Basta con i tentativi puerili e incompetenti di trovare scusanti fuori luogo addossando le colpe al territorio. Anche perché non è vero che le future e ipotetiche case della salute, aggregazioni nel territorio e ospedali di comunità “snelliranno” gli accessi ai pronto soccorso.
È questo il commento dello Snami al problema del caos nei Pronto Soccorso che soprattutto in questo periodo di epidemia influenzale sta rendendo ancora più critica la situazione.
“Tagli e ridimensionamenti di posti letto e personale in un contesto sotto la media europea per i finanziamenti destinati alla sanità – ha sottolineato in una nota
Angelo Testa, presidente nazionale dello Snami – hanno portato i pronto soccorso a precipitare in un girone dantesco infernale, emblema di una ‘grave malattia dell’indecenza’ nonostante l’impegno quotidiano e sovraumano degli operatori sanitari e degli infermieri che vi lavorano, spesso costretti a turni massacranti.

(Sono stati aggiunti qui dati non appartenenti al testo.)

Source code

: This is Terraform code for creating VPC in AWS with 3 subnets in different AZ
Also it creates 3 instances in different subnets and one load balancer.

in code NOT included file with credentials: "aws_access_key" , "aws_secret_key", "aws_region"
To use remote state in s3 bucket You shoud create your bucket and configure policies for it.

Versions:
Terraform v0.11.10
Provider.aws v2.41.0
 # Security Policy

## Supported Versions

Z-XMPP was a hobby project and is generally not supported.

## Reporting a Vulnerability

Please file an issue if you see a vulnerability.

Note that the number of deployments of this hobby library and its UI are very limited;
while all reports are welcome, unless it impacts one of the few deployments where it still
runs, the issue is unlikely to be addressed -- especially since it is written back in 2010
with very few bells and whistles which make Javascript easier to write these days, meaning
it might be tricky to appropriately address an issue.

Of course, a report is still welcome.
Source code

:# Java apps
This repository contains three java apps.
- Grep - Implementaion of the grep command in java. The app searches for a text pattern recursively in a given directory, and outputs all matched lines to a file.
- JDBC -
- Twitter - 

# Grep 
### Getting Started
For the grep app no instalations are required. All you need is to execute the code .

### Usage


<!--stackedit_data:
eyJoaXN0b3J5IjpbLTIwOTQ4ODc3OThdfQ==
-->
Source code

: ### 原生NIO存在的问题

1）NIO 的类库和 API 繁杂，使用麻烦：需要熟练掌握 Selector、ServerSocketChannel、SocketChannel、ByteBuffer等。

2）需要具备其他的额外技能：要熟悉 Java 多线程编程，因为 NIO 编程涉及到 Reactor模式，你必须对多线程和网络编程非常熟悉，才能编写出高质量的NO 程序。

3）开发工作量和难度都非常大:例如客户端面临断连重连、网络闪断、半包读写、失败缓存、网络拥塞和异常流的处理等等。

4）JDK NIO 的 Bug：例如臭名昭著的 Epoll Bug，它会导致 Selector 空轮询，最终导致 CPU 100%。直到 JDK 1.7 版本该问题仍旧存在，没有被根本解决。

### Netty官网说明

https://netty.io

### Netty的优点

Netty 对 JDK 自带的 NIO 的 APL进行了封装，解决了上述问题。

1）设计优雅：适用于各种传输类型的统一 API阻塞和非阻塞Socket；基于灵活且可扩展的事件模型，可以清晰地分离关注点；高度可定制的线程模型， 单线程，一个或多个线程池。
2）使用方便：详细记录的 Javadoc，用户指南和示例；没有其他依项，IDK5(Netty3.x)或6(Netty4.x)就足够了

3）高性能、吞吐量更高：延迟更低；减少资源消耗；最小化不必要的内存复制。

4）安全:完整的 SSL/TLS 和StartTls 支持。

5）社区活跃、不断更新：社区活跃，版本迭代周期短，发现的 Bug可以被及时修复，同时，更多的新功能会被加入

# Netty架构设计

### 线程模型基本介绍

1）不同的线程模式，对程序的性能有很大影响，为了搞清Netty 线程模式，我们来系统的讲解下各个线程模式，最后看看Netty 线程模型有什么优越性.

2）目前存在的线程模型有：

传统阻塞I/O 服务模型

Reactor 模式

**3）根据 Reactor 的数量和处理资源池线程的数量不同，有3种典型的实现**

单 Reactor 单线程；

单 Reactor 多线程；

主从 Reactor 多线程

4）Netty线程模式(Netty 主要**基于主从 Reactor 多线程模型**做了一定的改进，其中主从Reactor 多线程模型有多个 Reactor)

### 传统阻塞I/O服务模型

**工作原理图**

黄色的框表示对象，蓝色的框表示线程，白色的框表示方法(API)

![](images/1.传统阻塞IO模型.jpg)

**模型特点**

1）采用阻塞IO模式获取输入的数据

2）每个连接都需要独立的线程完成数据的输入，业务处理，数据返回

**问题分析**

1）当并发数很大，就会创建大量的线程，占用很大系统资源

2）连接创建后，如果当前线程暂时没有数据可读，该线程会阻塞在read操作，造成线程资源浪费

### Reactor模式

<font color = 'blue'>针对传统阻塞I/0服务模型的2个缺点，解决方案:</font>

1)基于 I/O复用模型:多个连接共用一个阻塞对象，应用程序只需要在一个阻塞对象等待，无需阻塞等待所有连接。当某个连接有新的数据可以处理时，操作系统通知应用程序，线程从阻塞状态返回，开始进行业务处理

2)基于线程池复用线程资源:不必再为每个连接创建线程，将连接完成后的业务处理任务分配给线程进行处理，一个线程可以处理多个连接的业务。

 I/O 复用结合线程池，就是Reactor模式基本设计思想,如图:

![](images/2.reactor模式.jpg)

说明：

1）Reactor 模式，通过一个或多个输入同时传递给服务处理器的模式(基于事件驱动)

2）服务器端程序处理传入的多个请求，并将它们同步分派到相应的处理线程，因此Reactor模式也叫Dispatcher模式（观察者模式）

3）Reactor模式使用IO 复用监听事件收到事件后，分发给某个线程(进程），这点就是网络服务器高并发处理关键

Anche per questo l'Italia è stata deferita alla Corte Europea di Giustizia per l'assenza di una normativa sull'orario di lavoro per i medici, che dovrebbe prevedere un massimo di 48 ore settimanali e riposi giornalieri di 11 ore”.
Per lo Snami meglio pensare a potenziare le residenze sanitarie assistenziali, che “potrebbero ospitare per un periodo variabile da poche settimane a tempo indeterminato persone non autosufficienti che non possono essere assistite in casa e che necessitano di specifiche cure mediche erogabili nel territorio, decongestionando così gli ospedali che potrebbero dimettere precocemente”. Viceversa, continua la nota dello Snami, non è detto che come è dimostrato in parecchie esperienze, le future ed ipotetiche case della salute, aggregazioni nel territorio e ospedali di comunità “snelliranno” gli accessi ai pronto soccorso. “Allora soluzioni pratiche – ha concluso Testa – e non messaggi governativi ottimistici sulla nostra sanità per tranquillizzare i cittadini, ma che servono a prender tempo e non risolvono di certo i problemi reali”.